2016 Annual Meeting

Presentation information

Oral Presentation

IV. Nuclear Fuel Cycle and Nuclear Materials » 402-1. Nuclear Materials and the Irradiation Behavior

[2H01-07] Zr alloys

Sun. Mar 27, 2016 9:30 AM - 11:15 AM Room H (Lecture Rooms B B204)

Chair: Kazunori Morishita (Kyoto Univ.)

11:00 AM - 11:15 AM

[2H07] Effect of interal pressure on oxidation of Zircaloy-2 cladding tube under steam

*Ikuo Ioka1, Hitoshi Kato1, Hiroaki Ogawa1, Masahiko Osaka1 (1.Japan Atomic Energy Agency)

Keywords:Zircaloy-2, Internal pressure, Steam oxidation, Spent fuel pool

When the function of cooling system for a spent fuel pool loses, the spent fuel pin put under vapor environment. The helium gas at the time of making and the FP gas are enclosed in the spent fuel pin. The spent fuel pin with internal pressure is oxidized during severe accident.
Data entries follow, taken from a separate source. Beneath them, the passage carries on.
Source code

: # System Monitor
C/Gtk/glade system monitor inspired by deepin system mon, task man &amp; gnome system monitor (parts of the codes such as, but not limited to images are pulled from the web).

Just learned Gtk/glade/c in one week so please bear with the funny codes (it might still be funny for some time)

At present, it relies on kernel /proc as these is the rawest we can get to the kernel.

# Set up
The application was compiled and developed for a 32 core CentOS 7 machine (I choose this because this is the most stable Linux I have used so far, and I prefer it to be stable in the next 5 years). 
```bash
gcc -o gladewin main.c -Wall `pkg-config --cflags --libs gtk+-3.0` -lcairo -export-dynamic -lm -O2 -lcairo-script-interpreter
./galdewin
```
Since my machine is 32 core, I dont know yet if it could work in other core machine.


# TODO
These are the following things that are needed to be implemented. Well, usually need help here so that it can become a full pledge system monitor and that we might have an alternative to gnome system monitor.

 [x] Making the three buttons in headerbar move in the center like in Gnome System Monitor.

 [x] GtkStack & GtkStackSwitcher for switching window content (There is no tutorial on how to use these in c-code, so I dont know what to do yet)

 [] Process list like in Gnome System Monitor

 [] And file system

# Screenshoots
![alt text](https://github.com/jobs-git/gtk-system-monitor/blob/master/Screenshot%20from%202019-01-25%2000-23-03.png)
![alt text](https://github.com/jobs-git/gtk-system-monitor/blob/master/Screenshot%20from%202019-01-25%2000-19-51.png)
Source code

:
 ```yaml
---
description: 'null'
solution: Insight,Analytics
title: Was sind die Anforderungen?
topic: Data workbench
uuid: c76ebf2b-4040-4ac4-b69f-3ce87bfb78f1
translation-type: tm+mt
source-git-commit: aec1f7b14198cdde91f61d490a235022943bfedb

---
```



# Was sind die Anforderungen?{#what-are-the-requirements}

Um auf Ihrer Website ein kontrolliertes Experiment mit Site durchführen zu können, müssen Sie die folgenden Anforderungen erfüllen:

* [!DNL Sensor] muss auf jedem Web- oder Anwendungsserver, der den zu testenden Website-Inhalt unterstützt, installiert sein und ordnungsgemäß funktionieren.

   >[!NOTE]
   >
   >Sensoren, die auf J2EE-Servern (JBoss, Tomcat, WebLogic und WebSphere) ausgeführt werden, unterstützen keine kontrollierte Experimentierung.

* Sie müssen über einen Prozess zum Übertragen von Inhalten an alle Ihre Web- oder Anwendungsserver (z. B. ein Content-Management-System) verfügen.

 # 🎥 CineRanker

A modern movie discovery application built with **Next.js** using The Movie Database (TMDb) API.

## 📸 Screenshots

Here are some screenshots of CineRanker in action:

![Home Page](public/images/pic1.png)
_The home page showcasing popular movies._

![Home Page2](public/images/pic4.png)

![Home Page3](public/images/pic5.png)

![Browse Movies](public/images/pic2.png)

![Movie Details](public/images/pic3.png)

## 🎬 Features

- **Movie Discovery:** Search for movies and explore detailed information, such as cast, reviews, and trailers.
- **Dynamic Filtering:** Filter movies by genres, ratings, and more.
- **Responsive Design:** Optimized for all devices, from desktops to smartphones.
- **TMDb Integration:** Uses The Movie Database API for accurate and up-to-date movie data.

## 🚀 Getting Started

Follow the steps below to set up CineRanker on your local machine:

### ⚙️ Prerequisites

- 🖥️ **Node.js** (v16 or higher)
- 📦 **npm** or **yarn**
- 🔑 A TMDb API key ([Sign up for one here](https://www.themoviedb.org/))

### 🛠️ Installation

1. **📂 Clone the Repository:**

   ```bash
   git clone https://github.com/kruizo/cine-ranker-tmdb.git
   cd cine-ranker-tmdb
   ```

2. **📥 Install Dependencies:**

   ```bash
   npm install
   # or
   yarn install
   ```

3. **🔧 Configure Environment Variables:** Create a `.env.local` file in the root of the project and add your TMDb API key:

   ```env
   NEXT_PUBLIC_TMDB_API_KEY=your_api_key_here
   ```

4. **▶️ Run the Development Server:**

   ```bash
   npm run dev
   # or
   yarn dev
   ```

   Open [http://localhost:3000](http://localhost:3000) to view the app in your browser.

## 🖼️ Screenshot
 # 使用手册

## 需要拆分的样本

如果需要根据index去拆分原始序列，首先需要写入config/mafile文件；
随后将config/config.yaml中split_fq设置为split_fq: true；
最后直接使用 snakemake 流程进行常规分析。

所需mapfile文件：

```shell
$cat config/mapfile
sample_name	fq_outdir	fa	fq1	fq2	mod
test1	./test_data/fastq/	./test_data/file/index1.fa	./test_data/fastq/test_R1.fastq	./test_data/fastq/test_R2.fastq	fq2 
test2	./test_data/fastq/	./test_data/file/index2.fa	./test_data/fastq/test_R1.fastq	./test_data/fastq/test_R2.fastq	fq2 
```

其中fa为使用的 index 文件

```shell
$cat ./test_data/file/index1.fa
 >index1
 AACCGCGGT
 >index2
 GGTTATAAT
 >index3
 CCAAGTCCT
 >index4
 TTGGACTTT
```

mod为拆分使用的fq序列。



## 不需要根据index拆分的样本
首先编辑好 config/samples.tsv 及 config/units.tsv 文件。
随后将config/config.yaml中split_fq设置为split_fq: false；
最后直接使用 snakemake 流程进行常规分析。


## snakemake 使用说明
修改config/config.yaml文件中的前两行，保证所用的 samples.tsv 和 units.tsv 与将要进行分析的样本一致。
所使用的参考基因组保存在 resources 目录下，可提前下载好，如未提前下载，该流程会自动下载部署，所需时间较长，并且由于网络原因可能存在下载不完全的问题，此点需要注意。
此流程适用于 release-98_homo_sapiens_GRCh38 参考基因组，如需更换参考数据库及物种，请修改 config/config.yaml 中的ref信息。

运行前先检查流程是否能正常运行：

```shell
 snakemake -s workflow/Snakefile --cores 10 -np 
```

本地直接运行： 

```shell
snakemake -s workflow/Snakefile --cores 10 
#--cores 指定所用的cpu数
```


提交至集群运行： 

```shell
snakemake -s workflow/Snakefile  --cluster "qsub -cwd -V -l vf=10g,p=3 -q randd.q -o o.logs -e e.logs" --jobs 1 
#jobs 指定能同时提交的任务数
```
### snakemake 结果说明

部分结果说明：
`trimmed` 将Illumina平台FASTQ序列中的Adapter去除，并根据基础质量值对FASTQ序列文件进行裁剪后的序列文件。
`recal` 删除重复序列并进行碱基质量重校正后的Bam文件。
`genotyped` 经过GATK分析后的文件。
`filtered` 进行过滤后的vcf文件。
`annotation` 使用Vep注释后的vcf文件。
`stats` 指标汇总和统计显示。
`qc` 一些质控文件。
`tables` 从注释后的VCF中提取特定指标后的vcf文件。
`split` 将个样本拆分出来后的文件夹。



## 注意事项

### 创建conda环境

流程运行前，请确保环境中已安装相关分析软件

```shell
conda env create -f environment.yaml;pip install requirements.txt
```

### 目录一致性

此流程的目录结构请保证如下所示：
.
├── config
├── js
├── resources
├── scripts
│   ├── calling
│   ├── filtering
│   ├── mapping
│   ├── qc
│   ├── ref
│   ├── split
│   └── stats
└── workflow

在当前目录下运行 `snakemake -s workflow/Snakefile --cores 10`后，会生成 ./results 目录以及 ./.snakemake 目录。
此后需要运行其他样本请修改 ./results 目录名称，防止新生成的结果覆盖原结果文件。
The effect of internal pressure on oxidation behavior of Zircaloy-2 was investigated. The oxidation test was carried out at 600 °C in steam atmosphere. The length of Zircaloy-2 specimen is 500 mm, and heated zoon is 200 mm. The amount of hydrogen gas was measured during the test, and the oxide film was analyzed. The amount of hydrogen gas decreased to about 70 ppm after increasing rapidly in early stages of the test. The thickness of oxide film decreased with increasing the internal pressure. No remarkable difference in cross section of the oxide film was observed in this test condition.